►
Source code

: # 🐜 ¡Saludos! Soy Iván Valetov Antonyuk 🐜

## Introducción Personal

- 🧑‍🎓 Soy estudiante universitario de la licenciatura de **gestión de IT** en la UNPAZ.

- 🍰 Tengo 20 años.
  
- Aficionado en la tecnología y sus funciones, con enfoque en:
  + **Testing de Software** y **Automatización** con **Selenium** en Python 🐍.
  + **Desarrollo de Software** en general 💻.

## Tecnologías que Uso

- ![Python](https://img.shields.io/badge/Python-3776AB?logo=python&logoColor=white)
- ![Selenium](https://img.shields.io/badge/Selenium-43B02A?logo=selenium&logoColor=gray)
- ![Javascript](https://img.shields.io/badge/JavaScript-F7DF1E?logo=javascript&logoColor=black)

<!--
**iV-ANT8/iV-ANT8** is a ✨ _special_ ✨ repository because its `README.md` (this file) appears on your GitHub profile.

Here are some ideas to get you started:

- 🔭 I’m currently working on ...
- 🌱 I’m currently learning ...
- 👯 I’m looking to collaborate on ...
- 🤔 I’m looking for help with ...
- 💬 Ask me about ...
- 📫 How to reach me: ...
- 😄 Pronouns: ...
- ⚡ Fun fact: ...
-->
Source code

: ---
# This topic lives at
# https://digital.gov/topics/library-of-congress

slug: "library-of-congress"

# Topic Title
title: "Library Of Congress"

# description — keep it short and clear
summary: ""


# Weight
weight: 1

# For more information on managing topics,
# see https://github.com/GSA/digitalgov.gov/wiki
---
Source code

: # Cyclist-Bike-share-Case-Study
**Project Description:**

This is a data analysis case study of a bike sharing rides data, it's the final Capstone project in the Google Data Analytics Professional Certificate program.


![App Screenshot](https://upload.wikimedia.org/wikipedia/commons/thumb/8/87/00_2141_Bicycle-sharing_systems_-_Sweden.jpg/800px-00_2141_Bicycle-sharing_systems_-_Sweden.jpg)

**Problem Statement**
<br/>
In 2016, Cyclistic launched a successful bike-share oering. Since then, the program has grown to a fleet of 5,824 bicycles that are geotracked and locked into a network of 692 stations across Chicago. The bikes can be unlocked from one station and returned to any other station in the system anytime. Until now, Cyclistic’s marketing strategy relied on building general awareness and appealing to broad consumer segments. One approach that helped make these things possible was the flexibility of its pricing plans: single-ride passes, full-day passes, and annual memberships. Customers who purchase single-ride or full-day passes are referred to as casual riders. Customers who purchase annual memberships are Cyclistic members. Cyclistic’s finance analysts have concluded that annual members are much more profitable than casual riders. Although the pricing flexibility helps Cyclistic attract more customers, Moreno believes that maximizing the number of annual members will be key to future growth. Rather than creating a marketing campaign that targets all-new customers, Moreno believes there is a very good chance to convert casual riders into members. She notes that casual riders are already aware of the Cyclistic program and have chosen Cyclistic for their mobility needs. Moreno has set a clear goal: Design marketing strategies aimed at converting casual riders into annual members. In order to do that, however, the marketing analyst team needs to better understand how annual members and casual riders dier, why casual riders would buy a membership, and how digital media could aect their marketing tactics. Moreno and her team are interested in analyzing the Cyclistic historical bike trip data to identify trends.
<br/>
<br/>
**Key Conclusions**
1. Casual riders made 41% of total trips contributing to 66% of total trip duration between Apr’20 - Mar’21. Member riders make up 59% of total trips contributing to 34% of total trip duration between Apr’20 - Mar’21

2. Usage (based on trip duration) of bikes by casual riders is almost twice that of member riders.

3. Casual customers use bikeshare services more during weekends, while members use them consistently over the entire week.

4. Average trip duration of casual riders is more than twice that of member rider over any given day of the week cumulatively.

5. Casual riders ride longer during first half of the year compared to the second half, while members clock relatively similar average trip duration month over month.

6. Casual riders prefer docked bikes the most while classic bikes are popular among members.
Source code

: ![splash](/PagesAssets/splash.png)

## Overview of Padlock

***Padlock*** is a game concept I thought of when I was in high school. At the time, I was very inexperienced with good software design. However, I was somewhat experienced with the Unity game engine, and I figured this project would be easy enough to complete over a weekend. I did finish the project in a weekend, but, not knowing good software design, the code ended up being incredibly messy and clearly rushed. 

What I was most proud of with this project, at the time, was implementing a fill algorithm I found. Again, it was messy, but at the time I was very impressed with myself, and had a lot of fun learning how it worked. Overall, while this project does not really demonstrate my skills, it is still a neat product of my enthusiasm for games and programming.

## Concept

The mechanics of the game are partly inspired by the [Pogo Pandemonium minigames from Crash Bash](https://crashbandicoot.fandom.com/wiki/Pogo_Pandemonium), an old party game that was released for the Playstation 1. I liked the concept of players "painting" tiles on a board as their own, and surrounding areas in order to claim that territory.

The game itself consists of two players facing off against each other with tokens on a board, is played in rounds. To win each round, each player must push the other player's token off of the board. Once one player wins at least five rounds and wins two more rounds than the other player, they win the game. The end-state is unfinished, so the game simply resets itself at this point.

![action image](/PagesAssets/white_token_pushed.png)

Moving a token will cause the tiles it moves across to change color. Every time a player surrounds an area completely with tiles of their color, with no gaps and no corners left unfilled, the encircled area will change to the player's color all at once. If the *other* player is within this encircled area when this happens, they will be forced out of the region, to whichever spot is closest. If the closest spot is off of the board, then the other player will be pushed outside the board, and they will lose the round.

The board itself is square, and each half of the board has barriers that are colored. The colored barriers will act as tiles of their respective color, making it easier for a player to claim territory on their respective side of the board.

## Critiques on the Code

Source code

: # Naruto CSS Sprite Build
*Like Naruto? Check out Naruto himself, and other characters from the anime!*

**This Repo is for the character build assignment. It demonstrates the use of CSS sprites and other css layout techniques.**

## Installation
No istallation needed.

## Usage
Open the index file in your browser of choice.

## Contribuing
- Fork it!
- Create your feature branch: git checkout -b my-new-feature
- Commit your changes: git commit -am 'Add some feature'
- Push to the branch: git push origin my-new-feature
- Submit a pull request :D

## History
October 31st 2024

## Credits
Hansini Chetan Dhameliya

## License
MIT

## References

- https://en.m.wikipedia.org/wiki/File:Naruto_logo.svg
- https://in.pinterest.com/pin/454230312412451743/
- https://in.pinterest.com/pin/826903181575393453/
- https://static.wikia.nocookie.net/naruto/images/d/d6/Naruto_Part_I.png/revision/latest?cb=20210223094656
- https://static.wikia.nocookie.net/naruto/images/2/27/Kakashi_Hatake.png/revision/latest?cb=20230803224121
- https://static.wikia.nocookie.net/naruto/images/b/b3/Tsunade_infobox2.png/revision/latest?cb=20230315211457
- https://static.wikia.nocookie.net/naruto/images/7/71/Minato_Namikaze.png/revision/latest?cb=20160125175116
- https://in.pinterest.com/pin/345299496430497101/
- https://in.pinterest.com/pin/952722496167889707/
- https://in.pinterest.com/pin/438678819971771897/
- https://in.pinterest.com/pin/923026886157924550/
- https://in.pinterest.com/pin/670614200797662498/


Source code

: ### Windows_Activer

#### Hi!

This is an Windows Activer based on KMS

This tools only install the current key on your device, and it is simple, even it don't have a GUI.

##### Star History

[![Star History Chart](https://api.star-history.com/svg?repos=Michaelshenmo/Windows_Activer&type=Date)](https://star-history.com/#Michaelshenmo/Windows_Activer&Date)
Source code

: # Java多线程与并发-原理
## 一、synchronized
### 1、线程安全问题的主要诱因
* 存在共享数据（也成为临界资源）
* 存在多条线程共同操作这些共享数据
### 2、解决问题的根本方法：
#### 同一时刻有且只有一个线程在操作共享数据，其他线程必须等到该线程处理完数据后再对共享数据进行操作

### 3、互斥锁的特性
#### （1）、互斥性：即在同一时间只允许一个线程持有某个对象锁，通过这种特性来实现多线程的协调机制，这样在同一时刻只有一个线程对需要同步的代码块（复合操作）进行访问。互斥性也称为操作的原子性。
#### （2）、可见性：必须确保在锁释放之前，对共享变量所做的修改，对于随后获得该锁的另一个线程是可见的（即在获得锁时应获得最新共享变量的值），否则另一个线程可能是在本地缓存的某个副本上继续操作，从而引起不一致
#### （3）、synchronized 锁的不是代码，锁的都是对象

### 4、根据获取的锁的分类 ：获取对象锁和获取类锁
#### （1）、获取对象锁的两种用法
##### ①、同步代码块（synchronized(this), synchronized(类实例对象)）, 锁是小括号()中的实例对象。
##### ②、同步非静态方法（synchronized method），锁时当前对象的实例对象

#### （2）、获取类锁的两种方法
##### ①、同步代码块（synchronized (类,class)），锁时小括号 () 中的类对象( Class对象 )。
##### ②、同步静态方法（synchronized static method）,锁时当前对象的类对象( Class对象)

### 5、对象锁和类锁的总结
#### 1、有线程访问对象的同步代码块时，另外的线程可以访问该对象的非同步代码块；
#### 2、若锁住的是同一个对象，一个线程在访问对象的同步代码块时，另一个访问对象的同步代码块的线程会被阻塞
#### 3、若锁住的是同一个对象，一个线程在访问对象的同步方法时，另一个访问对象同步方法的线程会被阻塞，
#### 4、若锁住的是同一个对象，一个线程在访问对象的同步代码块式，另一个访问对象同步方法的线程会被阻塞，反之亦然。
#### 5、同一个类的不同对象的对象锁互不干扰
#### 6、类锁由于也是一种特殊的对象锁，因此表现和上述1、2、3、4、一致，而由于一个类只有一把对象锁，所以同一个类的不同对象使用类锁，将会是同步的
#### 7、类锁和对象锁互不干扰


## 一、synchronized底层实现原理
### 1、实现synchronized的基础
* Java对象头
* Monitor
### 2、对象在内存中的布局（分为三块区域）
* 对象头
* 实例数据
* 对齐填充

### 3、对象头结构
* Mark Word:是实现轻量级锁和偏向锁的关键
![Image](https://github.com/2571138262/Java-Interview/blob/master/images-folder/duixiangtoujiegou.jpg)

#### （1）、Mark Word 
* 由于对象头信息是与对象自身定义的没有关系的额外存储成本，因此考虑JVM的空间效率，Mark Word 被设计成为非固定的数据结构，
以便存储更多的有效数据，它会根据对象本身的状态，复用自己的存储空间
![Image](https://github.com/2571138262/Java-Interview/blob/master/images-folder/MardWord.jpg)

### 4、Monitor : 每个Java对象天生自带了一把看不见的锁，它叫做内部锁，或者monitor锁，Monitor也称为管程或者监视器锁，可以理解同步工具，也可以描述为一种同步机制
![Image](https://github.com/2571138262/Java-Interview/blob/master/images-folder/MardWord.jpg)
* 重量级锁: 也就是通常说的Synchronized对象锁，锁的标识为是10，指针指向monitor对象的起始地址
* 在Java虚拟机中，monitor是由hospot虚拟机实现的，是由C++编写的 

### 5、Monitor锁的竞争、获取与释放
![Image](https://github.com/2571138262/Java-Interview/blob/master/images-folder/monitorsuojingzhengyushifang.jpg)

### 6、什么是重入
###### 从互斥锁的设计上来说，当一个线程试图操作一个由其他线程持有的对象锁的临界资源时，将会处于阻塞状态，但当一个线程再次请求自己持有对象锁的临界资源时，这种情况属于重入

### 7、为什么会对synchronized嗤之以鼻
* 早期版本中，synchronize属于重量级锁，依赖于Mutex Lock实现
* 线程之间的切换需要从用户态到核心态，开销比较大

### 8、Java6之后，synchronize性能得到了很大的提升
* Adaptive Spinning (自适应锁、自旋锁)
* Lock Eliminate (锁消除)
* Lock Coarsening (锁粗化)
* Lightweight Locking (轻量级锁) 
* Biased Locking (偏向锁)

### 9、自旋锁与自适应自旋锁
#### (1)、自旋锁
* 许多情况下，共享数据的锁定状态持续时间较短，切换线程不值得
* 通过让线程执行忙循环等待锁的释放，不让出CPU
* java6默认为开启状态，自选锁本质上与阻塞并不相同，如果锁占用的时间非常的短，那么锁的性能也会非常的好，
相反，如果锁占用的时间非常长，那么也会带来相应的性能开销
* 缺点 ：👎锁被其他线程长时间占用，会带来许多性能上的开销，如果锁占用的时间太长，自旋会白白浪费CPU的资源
◄
» **ACTIVITY**
Copy exactly the line that contains "### 2、对象在内存中的布局（分为三块区域）" and all lines after it in the listing above, through the final line, and nothing else.

» **EXERCISE OUTPUT**
### 2、对象在内存中的布局（分为三块区域）
* 对象头
* 实例数据
* 对齐填充

### 3、对象头结构
* Mark Word:是实现轻量级锁和偏向锁的关键
![Image](https://github.com/2571138262/Java-Interview/blob/master/images-folder/duixiangtoujiegou.jpg)

#### （1）、Mark Word 
* 由于对象头信息是与对象自身定义的没有关系的额外存储成本，因此考虑JVM的空间效率，Mark Word 被设计成为非固定的数据结构，
以便存储更多的有效数据，它会根据对象本身的状态，复用自己的存储空间
![Image](https://github.com/2571138262/Java-Interview/blob/master/images-folder/MardWord.jpg)

### 4、Monitor : 每个Java对象天生自带了一把看不见的锁，它叫做内部锁，或者monitor锁，Monitor也称为管程或者监视器锁，可以理解同步工具，也可以描述为一种同步机制
![Image](https://github.com/2571138262/Java-Interview/blob/master/images-folder/MardWord.jpg)
* 重量级锁: 也就是通常说的Synchronized对象锁，锁的标识为是10，指针指向monitor对象的起始地址
* 在Java虚拟机中，monitor是由hospot虚拟机实现的，是由C++编写的 

### 5、Monitor锁的竞争、获取与释放
![Image](https://github.com/2571138262/Java-Interview/blob/master/images-folder/monitorsuojingzhengyushifang.jpg)

### 6、什么是重入
###### 从互斥锁的设计上来说，当一个线程试图操作一个由其他线程持有的对象锁的临界资源时，将会处于阻塞状态，但当一个线程再次请求自己持有对象锁的临界资源时，这种情况属于重入

### 7、为什么会对synchronized嗤之以鼻
* 早期版本中，synchronize属于重量级锁，依赖于Mutex Lock实现
* 线程之间的切换需要从用户态到核心态，开销比较大

### 8、Java6之后，synchronize性能得到了很大的提升
* Adaptive Spinning (自适应锁、自旋锁)
* Lock Eliminate (锁消除)
* Lock Coarsening (锁粗化)
* Lightweight Locking (轻量级锁) 
* Biased Locking (偏向锁)

### 9、自旋锁与自适应自旋锁
#### (1)、自旋锁
* 许多情况下，共享数据的锁定状态持续时间较短，切换线程不值得
* 通过让线程执行忙循环等待锁的释放，不让出CPU
* java6默认为开启状态，自选锁本质上与阻塞并不相同，如果锁占用的时间非常的短，那么锁的性能也会非常的好，
相反，如果锁占用的时间非常长，那么也会带来相应的性能开销
* 缺点 ：👎锁被其他线程长时间占用，会带来许多性能上的开销，如果锁占用的时间太长，自旋会白白浪费CPU的资源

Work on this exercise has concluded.